Hero studied the long-dead baronet’s sun-darkened, white-bearded face and rich velvet robes. “But a very successful one.”

“Oh, he was very good at what he did,” said Lady Seaton.

She kept up a running commentary as they moved slowly past the rows of dead Seatons, ladies in crespines and high-waisted velvets with detached sleeves gradually giving way to their descendants in snoods and narrow gowns with V-shaped waists. Hero was careful to affect an expression of intense interest and murmur appropriate compliments. But the truth was, she wanted nothing more than to rush through these earlier portraits. The woman she was looking for would have been painted much later, in the late seventeenth or maybe even the early eighteenth century. It was only with effort that she kept her gaze from straying down the gallery.

“It’s hard to believe women actually used to shave their foreheads and eyebrows, isn’t it?” said Lady Seaton, pausing before a trio of eyebrowless sixteenth-century ladies with complexions so white they could have come only from makeup disastrously mixed with lead. “How did they ever think it looked attractive?”

“And those towering headdresses,” said Alexandrine Bonaparte, studying one portly matron’s elaborate, sail-like confection. “It makes my neck ache just looking at them.”

“Yes, but I must admit I do like a man in doublet and hose,” said Hero, shifting to an early seventeenth-century portrait of a dashing Lord Seaton in a plumed hat.

The other women both laughed and continued on.

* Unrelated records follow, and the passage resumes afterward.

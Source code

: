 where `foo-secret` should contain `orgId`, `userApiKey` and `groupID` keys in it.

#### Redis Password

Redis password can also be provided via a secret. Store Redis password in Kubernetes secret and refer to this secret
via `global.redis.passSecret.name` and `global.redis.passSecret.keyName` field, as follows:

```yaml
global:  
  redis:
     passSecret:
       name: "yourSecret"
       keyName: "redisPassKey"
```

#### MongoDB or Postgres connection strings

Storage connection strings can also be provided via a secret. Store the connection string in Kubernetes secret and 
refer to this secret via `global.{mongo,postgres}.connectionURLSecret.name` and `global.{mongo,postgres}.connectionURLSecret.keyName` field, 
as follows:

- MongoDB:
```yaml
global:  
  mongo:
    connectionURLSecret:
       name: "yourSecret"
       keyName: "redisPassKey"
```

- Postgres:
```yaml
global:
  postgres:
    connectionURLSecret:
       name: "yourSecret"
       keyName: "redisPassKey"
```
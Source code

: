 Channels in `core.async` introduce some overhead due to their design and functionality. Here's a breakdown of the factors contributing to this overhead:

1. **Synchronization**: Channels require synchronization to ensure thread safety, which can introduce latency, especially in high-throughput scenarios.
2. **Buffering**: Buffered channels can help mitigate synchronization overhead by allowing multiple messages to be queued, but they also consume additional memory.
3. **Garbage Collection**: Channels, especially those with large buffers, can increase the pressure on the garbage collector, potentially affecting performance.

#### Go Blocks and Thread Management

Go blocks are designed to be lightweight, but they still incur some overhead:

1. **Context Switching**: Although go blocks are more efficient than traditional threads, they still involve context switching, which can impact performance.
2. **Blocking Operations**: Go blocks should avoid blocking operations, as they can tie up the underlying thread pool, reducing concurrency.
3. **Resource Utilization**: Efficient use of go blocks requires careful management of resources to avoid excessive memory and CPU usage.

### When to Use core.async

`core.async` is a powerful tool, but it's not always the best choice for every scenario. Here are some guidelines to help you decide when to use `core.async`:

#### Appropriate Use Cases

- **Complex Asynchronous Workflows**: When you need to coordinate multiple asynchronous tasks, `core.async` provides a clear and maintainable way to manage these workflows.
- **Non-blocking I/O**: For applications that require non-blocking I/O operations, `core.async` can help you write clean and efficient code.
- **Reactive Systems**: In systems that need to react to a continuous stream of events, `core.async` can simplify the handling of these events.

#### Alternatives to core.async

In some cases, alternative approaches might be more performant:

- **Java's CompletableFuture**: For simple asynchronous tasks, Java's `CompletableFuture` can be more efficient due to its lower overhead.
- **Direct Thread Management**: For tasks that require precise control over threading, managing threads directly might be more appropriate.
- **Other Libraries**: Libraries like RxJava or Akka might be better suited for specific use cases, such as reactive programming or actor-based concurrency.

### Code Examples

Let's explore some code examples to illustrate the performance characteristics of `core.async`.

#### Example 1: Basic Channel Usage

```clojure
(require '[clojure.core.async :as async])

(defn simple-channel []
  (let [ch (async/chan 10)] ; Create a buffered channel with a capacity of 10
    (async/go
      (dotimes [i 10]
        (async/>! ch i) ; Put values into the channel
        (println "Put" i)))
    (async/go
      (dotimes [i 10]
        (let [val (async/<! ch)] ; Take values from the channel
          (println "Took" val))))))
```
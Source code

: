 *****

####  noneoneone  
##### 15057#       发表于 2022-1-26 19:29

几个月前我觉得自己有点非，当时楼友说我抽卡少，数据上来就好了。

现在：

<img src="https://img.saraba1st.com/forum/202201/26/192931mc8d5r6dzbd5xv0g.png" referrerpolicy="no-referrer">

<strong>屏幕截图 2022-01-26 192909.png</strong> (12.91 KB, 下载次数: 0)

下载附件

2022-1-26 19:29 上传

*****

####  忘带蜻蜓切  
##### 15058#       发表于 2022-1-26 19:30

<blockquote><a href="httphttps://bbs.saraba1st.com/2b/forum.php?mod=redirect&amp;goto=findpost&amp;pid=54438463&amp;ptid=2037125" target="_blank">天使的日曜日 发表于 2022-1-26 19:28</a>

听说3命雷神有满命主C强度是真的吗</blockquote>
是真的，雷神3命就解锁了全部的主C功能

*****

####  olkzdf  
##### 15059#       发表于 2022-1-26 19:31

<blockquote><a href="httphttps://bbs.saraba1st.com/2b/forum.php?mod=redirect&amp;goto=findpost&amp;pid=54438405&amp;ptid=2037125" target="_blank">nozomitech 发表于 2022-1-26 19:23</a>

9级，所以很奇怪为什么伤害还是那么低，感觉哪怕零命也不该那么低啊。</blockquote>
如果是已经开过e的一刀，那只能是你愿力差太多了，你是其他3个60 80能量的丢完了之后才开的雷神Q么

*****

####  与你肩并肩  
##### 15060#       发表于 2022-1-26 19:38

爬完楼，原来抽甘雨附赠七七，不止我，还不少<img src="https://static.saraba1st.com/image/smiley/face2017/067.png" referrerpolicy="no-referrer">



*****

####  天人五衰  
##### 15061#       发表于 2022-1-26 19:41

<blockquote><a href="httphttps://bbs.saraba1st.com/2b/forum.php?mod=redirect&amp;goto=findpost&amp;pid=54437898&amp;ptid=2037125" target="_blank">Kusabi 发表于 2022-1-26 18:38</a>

After what seemed like forever, hose began to give way to breeches, and ruffs disappeared in favor of broad linen and lace collars. And Hero felt herself tensing as she searched each heavy, gilded frame for the unknown woman with a silver and bluestone necklace.

And then she saw her.

Long necked and regal, she’d been painted at a time when it was fashionable to have one’s portrait done in a style known as “romantic negligence” or “undress.” Thus, instead of the stiff court dress typical of the age, she wore a loosely draped, white satin gown over a deep blue underdress with voluminous pleated sleeves and a wide neckline scooped low to reveal the upper swells of her pale breasts. Traditionally, such portraits showed their subjects with short strands of pearls nestled at the base of their throats. But this woman wore a thick chain of curiously wrought silver from which hung a gleaming triskelion superimposed on a smoothly polished bluestone disk.

Hero had no need to compare the painted necklace to the one she’d tucked into her reticule. They were identical.

“Who is this?” asked Hero, pausing before the painting when their hostess would have moved on.

“That’s my late husband’s great-great-grandmother, Guinevere Stuart. She was said to be a natural daughter of James II.”

“And she married a Seaton?” said Hero.

“Actually, it was her granddaughter Isabella who married a Seaton.” Lady Seaton indicated the portrait that hung beside Guinevere Stuart’s, of an auburn-haired girl captured in the first blush of youth and beauty.

Hero kept her gaze on the portrait of Guinevere Stuart. “That’s an interesting necklace she’s wearing.”

“Isn’t it? They say it was a wedding gift from her father. According to the legend, it was once worn by an ancient Druid priestess and possessed special powers.”

“Special powers?” said Alexandrine Bonaparte. “Sounds fascinating. What sort of powers?”